All of the records are to be copied out exactly, with nothing left out.

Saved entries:
----
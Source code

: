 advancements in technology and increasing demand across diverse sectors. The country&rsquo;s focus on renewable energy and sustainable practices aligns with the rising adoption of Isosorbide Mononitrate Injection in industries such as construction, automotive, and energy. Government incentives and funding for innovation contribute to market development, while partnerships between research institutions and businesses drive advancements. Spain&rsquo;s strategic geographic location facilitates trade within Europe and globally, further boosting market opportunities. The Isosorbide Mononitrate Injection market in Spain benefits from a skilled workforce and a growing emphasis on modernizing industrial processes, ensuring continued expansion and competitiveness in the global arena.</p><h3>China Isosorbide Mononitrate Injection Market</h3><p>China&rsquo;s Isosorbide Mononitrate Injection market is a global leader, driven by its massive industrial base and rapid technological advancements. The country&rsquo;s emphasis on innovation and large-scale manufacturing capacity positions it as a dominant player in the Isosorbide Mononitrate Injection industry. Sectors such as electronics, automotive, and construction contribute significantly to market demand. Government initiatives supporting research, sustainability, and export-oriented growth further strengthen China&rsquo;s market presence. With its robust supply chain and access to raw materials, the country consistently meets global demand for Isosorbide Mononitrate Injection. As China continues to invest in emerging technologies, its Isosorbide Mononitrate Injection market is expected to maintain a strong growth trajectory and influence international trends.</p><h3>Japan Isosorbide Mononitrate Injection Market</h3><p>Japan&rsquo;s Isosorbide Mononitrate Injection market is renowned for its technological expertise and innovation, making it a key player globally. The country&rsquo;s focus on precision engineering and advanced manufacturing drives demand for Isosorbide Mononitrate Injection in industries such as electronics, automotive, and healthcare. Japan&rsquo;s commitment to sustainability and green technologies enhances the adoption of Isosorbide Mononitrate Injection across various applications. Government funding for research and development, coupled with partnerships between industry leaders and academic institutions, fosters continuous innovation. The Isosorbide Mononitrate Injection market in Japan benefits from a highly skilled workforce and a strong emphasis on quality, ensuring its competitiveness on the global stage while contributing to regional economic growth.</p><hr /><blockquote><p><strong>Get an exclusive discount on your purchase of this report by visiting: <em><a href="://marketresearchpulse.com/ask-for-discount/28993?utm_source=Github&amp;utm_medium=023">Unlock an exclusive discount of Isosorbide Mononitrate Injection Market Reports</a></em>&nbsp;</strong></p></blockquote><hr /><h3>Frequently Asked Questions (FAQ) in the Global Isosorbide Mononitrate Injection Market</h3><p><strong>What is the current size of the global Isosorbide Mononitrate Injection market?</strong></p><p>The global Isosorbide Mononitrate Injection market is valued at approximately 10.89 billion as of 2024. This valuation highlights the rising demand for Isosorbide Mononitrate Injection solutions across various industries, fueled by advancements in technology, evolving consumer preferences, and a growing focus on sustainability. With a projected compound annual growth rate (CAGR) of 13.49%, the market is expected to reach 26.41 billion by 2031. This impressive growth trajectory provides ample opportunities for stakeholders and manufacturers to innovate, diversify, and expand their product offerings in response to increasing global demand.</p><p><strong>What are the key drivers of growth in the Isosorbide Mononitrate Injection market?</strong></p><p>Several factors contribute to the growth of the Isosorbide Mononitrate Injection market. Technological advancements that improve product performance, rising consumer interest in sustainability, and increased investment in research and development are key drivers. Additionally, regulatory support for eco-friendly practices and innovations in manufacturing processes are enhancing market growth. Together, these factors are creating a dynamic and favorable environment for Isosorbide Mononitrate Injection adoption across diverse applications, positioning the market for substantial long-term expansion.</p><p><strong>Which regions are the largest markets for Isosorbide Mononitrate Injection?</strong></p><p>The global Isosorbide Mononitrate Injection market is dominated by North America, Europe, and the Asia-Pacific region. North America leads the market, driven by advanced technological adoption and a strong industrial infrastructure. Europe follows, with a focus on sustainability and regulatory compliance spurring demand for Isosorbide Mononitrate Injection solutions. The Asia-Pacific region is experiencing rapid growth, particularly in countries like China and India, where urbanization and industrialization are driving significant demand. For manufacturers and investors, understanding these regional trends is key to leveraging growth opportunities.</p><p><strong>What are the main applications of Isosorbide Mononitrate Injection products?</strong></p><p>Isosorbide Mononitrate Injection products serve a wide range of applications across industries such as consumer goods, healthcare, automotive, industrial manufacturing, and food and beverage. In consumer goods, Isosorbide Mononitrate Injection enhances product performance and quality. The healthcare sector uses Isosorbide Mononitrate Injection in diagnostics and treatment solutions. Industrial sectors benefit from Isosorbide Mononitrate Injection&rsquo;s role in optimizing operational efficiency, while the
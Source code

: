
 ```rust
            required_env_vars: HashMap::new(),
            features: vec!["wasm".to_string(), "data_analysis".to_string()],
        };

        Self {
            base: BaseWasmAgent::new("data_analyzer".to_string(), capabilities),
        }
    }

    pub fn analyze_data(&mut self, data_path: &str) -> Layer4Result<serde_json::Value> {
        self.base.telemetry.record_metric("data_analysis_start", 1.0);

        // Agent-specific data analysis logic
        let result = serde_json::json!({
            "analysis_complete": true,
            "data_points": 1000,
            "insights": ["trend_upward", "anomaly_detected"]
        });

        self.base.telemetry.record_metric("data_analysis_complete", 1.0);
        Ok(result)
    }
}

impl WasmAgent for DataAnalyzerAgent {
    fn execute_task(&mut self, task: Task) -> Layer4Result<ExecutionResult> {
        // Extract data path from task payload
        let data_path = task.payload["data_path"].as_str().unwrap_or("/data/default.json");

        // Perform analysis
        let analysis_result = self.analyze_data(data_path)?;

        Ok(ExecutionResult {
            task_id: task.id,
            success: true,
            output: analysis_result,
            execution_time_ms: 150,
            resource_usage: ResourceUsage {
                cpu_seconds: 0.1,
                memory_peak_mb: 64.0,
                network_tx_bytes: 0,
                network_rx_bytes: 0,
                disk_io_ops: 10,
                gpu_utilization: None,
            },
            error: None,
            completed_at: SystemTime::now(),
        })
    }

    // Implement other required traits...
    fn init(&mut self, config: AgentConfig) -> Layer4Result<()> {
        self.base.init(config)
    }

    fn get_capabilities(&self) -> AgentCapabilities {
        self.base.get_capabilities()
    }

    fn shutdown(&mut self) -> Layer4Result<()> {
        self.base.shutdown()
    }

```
----
FINISHED EXERCISE:
Source code

: advancements in technology and increasing demand across diverse sectors. The country&rsquo;s focus on renewable energy and sustainable practices aligns with the rising adoption of Isosorbide Mononitrate Injection in industries such as construction, automotive, and energy. Government incentives and funding for innovation contribute to market development, while partnerships between research institutions and businesses drive advancements. Spain&rsquo;s strategic geographic location facilitates trade within Europe and globally, further boosting market opportunities. The Isosorbide Mononitrate Injection market in Spain benefits from a skilled workforce and a growing emphasis on modernizing industrial processes, ensuring continued expansion and competitiveness in the global arena.</p><h3>China Isosorbide Mononitrate Injection Market</h3><p>China&rsquo;s Isosorbide Mononitrate Injection market is a global leader, driven by its massive industrial base and rapid technological advancements. The country&rsquo;s emphasis on innovation and large-scale manufacturing capacity positions it as a dominant player in the Isosorbide Mononitrate Injection industry. Sectors such as electronics, automotive, and construction contribute significantly to market demand. Government initiatives supporting research, sustainability, and export-oriented growth further strengthen China&rsquo;s market presence. With its robust supply chain and access to raw materials, the country consistently meets global demand for Isosorbide Mononitrate Injection. As China continues to invest in emerging technologies, its Isosorbide Mononitrate Injection market is expected to maintain a strong growth trajectory and influence international trends.</p><h3>Japan Isosorbide Mononitrate Injection Market</h3><p>Japan&rsquo;s Isosorbide Mononitrate Injection market is renowned for its technological expertise and innovation, making it a key player globally. The country&rsquo;s focus on precision engineering and advanced manufacturing drives demand for Isosorbide Mononitrate Injection in industries such as electronics, automotive, and healthcare. Japan&rsquo;s commitment to sustainability and green technologies enhances the adoption of Isosorbide Mononitrate Injection across various applications. Government funding for research and development, coupled with partnerships between industry leaders and academic institutions, fosters continuous innovation. The Isosorbide Mononitrate Injection market in Japan benefits from a highly skilled workforce and a strong emphasis on quality, ensuring its competitiveness on the global stage while contributing to regional economic growth.</p><hr /><blockquote><p><strong>Get an exclusive discount on your purchase of this report by visiting: <em><a href="://marketresearchpulse.com/ask-for-discount/28993?utm_source=Github&amp;utm_medium=023">Unlock an exclusive discount of Isosorbide Mononitrate Injection Market Reports</a></em>&nbsp;</strong></p></blockquote><hr /><h3>Frequently Asked Questions (FAQ) in the Global Isosorbide Mononitrate Injection Market</h3><p><strong>What is the current size of the global Isosorbide Mononitrate Injection market?</strong></p><p>The global Isosorbide Mononitrate Injection market is valued at approximately 10.89 billion as of 2024. This valuation highlights the rising demand for Isosorbide Mononitrate Injection solutions across various industries, fueled by advancements in technology, evolving consumer preferences, and a growing focus on sustainability. With a projected compound annual growth rate (CAGR) of 13.49%, the market is expected to reach 26.41 billion by 2031. This impressive growth trajectory provides ample opportunities for stakeholders and manufacturers to innovate, diversify, and expand their product offerings in response to increasing global demand.</p><p><strong>What are the key drivers of growth in the Isosorbide Mononitrate Injection market?</strong></p><p>Several factors contribute to the growth of the Isosorbide Mononitrate Injection market. Technological advancements that improve product performance, rising consumer interest in sustainability, and increased investment in research and development are key drivers. Additionally, regulatory support for eco-friendly practices and innovations in manufacturing processes are enhancing market growth. Together, these factors are creating a dynamic and favorable environment for Isosorbide Mononitrate Injection adoption across diverse applications, positioning the market for substantial long-term expansion.</p><p><strong>Which regions are the largest markets for Isosorbide Mononitrate Injection?</strong></p><p>The global Isosorbide Mononitrate Injection market is dominated by North America, Europe, and the Asia-Pacific region. North America leads the market, driven by advanced technological adoption and a strong industrial infrastructure. Europe follows, with a focus on sustainability and regulatory compliance spurring demand for Isosorbide Mononitrate Injection solutions. The Asia-Pacific region is experiencing rapid growth, particularly in countries like China and India, where urbanization and industrialization are driving significant demand. For manufacturers and investors, understanding these regional trends is key to leveraging growth opportunities.</p><p><strong>What are the main applications of Isosorbide Mononitrate Injection products?</strong></p><p>Isosorbide Mononitrate Injection products serve a wide range of applications across industries such as consumer goods, healthcare, automotive, industrial manufacturing, and food and beverage. In consumer goods, Isosorbide Mononitrate Injection enhances product performance and quality. The healthcare sector uses Isosorbide Mononitrate Injection in diagnostics and treatment solutions. Industrial sectors benefit from Isosorbide Mononitrate Injection&rsquo;s role in optimizing operational efficiency, while the
Source code

:
 ```rust
            required_env_vars: HashMap::new(),
            features: vec!["wasm".to_string(), "data_analysis".to_string()],
        };

        Self {
            base: BaseWasmAgent::new("data_analyzer".to_string(), capabilities),
        }
    }

    pub fn analyze_data(&mut self, data_path: &str) -> Layer4Result<serde_json::Value> {
        self.base.telemetry.record_metric("data_analysis_start", 1.0);

        // Agent-specific data analysis logic
        let result = serde_json::json!({
            "analysis_complete": true,
            "data_points": 1000,
            "insights": ["trend_upward", "anomaly_detected"]
        });

        self.base.telemetry.record_metric("data_analysis_complete", 1.0);
        Ok(result)
    }
}

impl WasmAgent for DataAnalyzerAgent {
    fn execute_task(&mut self, task: Task) -> Layer4Result<ExecutionResult> {
        // Extract data path from task payload
        let data_path = task.payload["data_path"].as_str().unwrap_or("/data/default.json");

        // Perform analysis
        let analysis_result = self.analyze_data(data_path)?;

        Ok(ExecutionResult {
            task_id: task.id,
            success: true,
            output: analysis_result,
            execution_time_ms: 150,
            resource_usage: ResourceUsage {
                cpu_seconds: 0.1,
                memory_peak_mb: 64.0,
                network_tx_bytes: 0,
                network_rx_bytes: 0,
                disk_io_ops: 10,
                gpu_utilization: None,
            },
            error: None,
            completed_at: SystemTime::now(),
        })
    }

    // Implement other required traits...
    fn init(&mut self, config: AgentConfig) -> Layer4Result<()> {
        self.base.init(config)
    }

    fn get_capabilities(&self) -> AgentCapabilities {
        self.base.get_capabilities()
    }

    fn shutdown(&mut self) -> Layer4Result<()> {
        self.base.shutdown()
    }

```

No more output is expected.